House sectoral debate focuses on science, agriculture, cyber security and AI plans
Jamaica’s House of Representatives used the June 2, 2026 sectoral debate to set out competing priorities on science, technology, agriculture and national resilience, with Government ministers defending new programmes and Opposition members pressing for faster execution.
Dr. Andrew Wheatley, minister without portfolio in the Office of the Prime Minister with responsibility for science, technology and special projects, said Jamaica would pursue “growth through research, innovation and technology”. He announced a House of Innovation framework to connect research, finance, governance and human capital, with a target to lift research and development spending from 0.07 per cent of GDP toward 1.5 per cent by 2030.
Wheatley said the Scientific Research Council would have a central role in the plan, citing work in tissue culture plants, food product development, laboratory testing and science education. He also said the Government would review the 1960 SRC Act and roll out the NEST early-science programme to 500 early childhood institutions across all parishes by the end of 2026.
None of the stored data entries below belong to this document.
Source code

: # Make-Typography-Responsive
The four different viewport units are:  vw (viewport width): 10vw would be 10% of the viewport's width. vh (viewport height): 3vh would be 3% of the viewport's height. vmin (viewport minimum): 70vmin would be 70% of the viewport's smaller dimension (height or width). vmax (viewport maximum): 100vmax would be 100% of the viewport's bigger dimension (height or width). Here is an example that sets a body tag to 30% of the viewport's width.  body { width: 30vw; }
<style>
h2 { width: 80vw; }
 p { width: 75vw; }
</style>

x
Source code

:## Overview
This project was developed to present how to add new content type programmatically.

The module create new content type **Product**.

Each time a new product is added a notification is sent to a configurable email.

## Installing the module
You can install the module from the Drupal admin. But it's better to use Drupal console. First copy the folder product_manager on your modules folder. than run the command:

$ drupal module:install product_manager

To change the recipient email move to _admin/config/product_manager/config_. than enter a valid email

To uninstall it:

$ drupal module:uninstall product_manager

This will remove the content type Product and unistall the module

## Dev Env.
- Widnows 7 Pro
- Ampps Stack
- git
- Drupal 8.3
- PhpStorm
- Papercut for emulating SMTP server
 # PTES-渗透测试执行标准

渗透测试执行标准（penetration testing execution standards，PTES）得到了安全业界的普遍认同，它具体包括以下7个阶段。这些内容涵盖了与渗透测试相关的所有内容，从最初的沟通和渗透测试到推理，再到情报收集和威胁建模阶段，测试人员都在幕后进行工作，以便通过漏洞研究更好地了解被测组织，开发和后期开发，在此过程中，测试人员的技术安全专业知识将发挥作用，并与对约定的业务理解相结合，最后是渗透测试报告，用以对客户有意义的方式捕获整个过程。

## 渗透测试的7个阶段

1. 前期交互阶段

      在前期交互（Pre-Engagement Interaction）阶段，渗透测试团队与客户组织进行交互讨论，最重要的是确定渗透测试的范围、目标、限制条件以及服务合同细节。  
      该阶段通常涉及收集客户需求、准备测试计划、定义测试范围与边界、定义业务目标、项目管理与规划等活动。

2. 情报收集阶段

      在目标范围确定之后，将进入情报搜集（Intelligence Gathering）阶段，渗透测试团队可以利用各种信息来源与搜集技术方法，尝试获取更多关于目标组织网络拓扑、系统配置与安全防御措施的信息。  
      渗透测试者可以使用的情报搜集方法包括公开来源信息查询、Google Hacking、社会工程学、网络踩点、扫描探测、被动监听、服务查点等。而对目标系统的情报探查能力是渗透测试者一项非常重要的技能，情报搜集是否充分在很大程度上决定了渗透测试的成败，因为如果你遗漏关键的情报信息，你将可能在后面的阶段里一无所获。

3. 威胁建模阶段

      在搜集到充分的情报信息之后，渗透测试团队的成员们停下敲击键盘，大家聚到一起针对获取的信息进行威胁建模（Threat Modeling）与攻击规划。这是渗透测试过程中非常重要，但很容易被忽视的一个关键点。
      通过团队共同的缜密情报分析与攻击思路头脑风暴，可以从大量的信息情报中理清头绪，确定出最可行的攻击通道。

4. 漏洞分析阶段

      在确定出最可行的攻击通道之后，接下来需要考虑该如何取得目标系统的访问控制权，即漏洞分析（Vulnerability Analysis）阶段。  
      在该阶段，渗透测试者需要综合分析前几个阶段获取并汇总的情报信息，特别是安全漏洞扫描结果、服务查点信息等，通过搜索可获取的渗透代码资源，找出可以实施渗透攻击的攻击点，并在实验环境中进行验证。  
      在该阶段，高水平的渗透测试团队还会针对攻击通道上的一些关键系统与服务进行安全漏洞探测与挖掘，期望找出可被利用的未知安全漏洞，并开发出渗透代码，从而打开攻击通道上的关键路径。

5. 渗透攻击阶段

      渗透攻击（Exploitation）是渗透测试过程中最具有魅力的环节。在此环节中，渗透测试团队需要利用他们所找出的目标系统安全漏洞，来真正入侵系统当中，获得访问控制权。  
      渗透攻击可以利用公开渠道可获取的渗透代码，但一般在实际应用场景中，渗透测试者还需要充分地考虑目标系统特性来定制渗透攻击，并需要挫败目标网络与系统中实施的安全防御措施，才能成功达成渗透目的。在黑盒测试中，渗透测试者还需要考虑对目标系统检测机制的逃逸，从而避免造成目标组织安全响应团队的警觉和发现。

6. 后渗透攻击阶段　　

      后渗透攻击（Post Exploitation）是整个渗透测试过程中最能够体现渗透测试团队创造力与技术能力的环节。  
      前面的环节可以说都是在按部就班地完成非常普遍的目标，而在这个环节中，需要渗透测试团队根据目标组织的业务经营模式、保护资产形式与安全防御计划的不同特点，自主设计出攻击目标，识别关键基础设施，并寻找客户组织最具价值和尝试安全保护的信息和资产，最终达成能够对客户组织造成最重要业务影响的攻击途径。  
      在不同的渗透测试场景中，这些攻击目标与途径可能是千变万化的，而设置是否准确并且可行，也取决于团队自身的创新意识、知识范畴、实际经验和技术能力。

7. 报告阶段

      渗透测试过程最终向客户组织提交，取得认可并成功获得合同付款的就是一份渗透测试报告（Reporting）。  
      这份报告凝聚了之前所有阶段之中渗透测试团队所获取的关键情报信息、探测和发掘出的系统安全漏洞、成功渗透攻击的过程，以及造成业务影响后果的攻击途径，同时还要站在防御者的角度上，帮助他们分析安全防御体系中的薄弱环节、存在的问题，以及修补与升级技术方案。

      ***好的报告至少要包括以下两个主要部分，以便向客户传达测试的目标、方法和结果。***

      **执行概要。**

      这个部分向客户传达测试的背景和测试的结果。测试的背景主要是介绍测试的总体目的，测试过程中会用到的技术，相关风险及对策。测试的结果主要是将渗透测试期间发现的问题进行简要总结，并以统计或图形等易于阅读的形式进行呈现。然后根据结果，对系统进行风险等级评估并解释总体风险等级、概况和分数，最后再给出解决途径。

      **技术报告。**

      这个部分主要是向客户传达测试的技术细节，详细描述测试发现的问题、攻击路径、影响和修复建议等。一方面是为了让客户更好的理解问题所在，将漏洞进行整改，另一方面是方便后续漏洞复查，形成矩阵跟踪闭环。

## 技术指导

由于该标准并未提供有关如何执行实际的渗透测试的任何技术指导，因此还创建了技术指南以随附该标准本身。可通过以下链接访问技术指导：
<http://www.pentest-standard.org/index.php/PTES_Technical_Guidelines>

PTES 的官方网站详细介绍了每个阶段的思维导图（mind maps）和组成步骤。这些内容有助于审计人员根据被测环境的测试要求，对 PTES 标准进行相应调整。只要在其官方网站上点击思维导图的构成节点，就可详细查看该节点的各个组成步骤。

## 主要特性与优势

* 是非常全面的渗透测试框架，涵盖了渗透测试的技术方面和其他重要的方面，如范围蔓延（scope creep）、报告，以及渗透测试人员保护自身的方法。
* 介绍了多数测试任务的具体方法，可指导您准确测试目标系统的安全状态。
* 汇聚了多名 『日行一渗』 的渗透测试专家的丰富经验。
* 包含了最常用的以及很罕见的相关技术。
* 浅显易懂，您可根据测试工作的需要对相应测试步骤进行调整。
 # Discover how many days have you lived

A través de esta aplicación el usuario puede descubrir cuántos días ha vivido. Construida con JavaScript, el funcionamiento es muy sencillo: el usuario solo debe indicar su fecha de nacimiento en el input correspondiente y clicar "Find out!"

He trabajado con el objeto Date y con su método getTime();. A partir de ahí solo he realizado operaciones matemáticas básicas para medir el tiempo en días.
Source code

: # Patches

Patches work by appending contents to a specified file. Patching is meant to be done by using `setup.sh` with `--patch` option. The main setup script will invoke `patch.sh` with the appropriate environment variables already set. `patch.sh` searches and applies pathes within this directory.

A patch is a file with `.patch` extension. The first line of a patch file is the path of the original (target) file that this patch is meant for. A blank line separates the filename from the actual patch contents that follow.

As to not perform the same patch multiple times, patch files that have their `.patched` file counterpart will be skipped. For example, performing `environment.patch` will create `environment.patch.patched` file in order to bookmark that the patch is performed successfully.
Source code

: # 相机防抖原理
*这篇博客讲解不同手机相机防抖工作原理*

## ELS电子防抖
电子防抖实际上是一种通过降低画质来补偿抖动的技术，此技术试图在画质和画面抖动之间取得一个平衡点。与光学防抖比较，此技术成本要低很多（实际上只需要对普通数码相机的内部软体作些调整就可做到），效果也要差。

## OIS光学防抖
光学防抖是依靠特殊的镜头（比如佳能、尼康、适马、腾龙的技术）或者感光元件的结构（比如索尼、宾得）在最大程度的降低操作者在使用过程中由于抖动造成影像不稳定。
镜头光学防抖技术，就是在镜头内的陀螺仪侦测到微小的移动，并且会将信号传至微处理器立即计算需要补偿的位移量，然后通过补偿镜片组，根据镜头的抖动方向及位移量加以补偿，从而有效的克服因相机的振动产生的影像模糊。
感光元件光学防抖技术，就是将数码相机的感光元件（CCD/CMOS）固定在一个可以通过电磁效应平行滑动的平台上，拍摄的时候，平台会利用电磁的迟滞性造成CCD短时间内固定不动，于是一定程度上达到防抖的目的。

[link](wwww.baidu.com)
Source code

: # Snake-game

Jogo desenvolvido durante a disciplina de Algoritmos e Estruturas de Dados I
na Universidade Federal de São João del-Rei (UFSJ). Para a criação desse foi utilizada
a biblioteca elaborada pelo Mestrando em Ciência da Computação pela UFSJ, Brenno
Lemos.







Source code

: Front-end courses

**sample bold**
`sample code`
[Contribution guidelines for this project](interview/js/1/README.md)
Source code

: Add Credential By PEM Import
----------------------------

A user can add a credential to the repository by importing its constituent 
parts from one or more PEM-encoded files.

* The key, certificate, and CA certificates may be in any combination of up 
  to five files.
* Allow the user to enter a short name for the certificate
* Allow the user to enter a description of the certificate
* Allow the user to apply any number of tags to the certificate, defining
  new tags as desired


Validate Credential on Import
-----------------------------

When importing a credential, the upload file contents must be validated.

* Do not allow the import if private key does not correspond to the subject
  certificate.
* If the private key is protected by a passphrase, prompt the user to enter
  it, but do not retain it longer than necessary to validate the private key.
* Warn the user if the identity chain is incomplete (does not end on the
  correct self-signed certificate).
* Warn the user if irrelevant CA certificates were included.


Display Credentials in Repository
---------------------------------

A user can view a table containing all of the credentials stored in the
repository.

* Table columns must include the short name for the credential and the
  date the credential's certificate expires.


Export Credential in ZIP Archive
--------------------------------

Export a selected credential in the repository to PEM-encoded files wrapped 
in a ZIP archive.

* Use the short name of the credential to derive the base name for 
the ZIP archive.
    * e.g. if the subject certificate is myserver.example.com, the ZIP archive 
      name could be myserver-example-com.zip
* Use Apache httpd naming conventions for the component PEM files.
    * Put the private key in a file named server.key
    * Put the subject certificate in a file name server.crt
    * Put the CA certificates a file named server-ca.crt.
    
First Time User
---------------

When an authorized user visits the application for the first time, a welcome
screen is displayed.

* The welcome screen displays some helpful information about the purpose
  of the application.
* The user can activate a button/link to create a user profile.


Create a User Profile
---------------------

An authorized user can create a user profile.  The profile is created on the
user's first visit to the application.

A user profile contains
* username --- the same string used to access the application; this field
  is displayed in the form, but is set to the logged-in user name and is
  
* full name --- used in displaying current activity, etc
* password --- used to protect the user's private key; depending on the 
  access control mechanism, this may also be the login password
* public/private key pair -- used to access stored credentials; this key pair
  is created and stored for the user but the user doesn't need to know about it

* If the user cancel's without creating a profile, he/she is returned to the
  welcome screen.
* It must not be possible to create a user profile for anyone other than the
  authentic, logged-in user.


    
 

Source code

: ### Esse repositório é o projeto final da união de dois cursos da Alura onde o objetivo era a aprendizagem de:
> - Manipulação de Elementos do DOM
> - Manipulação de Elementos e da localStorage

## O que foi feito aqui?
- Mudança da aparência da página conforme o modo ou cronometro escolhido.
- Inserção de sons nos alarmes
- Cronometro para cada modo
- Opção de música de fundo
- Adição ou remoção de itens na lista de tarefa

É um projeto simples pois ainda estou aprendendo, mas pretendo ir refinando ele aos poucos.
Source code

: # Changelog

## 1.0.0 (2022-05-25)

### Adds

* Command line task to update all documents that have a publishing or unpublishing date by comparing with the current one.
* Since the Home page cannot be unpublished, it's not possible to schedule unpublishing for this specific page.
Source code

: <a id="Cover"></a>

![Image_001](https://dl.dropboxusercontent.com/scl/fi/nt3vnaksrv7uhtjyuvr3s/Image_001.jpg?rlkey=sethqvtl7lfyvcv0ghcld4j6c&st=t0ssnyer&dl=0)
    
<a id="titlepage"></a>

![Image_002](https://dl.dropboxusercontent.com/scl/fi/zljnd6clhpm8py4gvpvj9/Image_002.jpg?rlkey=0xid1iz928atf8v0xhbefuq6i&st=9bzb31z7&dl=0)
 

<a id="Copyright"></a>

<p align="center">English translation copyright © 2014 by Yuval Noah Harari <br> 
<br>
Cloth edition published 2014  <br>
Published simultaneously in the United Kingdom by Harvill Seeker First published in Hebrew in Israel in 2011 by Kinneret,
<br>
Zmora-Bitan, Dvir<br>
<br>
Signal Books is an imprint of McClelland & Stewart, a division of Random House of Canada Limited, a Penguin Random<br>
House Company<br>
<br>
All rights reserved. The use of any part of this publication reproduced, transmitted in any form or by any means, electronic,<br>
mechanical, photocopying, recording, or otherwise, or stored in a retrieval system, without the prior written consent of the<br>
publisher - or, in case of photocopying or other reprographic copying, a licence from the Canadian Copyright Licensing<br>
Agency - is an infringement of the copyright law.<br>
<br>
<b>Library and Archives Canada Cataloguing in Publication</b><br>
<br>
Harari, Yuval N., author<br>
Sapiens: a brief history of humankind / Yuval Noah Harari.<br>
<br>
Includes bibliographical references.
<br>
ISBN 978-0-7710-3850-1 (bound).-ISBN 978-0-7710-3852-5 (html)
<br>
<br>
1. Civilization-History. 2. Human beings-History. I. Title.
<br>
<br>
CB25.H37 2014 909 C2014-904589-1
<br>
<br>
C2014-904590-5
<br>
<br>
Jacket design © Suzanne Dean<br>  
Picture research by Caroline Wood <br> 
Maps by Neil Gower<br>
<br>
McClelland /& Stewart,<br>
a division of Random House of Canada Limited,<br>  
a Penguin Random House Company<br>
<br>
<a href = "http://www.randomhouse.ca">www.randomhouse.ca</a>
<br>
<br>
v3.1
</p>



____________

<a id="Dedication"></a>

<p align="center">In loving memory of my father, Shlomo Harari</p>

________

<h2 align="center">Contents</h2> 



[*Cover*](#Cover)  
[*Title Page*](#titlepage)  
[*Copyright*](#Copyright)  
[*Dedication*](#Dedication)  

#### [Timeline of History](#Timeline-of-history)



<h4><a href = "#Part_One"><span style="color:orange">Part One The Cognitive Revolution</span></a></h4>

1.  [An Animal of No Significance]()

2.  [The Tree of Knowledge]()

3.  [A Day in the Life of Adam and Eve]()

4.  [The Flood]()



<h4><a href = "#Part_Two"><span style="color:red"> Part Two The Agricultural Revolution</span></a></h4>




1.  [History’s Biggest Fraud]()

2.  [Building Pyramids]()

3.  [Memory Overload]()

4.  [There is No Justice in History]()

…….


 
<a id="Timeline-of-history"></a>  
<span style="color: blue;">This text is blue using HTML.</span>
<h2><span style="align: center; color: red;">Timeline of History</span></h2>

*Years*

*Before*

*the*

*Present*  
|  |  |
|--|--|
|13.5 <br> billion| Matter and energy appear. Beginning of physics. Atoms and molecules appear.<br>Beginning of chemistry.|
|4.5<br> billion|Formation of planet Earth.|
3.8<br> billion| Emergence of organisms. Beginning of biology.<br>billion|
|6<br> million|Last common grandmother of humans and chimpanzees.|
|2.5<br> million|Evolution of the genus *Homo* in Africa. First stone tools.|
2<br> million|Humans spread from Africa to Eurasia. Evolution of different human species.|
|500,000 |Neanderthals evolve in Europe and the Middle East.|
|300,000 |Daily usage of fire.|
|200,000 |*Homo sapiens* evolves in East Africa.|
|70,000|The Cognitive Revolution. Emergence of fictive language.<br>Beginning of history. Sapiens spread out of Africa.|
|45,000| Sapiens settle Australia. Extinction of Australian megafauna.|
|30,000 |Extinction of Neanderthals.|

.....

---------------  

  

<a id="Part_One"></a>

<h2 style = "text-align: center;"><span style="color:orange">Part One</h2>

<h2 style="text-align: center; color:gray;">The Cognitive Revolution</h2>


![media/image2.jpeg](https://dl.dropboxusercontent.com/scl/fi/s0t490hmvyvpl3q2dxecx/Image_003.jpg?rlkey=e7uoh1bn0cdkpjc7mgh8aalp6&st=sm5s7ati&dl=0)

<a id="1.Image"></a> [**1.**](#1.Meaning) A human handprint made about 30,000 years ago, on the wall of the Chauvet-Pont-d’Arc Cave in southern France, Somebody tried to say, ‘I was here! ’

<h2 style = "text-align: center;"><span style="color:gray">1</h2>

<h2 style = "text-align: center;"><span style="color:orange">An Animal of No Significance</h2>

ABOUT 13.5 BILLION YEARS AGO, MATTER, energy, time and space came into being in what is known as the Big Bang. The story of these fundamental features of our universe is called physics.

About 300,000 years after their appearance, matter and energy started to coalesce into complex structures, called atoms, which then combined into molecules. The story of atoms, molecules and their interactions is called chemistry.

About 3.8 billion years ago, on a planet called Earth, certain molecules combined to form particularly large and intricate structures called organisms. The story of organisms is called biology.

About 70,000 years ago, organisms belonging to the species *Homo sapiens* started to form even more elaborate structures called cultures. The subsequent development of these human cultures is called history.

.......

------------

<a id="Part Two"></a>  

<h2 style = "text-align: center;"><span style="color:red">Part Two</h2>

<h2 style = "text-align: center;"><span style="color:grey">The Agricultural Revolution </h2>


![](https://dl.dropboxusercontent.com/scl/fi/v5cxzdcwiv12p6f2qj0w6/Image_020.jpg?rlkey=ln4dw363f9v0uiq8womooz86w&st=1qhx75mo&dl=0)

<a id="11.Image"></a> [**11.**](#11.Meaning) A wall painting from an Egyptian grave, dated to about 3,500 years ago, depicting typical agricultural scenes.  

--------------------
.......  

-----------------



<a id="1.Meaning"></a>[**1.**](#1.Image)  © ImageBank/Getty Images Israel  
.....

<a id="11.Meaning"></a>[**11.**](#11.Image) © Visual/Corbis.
The minister also addressed nuclear energy, stressing that Jamaica was not building a nuclear plant now but was developing technical knowledge, regulation and partnerships. He referenced a 2024 memorandum of understanding with Canadian Nuclear Laboratories and Atomic Energy of Canada Limited covering civil nuclear cooperation, small modular reactors and nuclear applications in medicine, industry and agriculture.
On digital policy, Wheatley said full enforcement of the Data Protection Act had been delayed by institutional capacity issues at the Office of the Information Commissioner, but that its requested budget had been approved. He also announced work on data embassies, cyber security coordination, a new cyber security law, AI literacy for the public sector and the GAINS programme to train young Jamaicans in artificial intelligence.
Opposition MP Dr. Dayton Campbell used his agriculture and fisheries contribution to call for a permanent disaster recovery fund, a food import reduction plan, stronger support for youth and women in agriculture, better farm roads, more irrigation and clearer reporting. He said Jamaica’s food import bill had risen sharply since 2016 while agricultural exports had declined.
Christopher Brown, MP for St. Mary South Eastern, said Jamaica’s digital transformation agenda had produced too many announcements and too little delivery. He called for urgent cyber security legislation, an updated national cyber strategy, a binding AI policy and stronger support for workers facing automation.